*** Provided material ***

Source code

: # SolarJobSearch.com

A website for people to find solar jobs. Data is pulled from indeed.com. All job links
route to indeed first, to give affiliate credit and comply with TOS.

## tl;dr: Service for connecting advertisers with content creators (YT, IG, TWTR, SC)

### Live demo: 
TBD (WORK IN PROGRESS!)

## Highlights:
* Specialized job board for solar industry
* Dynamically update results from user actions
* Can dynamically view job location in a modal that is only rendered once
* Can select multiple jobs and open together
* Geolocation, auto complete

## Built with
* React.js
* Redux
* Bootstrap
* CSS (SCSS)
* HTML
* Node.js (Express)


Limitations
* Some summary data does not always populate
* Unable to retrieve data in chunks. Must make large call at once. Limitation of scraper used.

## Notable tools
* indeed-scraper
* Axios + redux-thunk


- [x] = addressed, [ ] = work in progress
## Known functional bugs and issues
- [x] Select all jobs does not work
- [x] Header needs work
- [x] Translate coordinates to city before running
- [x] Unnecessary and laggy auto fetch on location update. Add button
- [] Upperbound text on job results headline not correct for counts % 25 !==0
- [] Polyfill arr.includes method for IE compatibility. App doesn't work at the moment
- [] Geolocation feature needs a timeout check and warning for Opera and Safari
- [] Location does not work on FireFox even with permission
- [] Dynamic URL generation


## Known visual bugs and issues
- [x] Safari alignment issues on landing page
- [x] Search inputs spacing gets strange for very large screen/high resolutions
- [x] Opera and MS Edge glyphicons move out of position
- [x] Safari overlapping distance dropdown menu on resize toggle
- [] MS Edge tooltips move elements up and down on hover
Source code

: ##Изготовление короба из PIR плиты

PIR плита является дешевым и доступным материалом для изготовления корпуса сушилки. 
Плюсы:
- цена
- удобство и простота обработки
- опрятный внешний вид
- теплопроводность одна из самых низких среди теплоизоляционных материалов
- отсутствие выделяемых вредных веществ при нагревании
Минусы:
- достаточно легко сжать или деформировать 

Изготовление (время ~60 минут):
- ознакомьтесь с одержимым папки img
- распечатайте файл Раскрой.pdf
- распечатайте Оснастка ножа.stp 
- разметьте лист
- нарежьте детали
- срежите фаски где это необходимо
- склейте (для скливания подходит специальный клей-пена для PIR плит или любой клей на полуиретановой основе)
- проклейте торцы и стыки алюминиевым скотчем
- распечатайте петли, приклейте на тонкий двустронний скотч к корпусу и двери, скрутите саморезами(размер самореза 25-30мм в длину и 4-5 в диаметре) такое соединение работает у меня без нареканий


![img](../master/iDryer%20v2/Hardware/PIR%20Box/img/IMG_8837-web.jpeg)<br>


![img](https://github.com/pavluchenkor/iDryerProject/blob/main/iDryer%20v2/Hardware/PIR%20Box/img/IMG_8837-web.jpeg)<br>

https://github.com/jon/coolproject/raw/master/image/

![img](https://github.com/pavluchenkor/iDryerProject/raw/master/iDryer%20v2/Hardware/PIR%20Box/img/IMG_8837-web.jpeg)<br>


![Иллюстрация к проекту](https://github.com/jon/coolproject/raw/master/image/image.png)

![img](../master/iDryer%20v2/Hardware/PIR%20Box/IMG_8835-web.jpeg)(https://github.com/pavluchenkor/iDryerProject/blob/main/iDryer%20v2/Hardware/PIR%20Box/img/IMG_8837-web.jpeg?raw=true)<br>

***

__What you are asked to do__: Above this task is a listing. Restate, word for word and with nothing added, the lines from the one with "## Notable tools" through the one with "## Known visual bugs and issues".

__Solution to the problem__:
## Notable tools
* indeed-scraper
* Axios + redux-thunk


- [x] = addressed, [ ] = work in progress
## Known functional bugs and issues
- [x] Select all jobs does not work
- [x] Header needs work
- [x] Translate coordinates to city before running
- [x] Unnecessary and laggy auto fetch on location update. Add button
- [] Upperbound text on job results headline not correct for counts % 25 !==0
- [] Polyfill arr.includes method for IE compatibility. App doesn't work at the moment
- [] Geolocation feature needs a timeout check and warning for Opera and Safari
- [] Location does not work on FireFox even with permission
- [] Dynamic URL generation


## Known visual bugs and issues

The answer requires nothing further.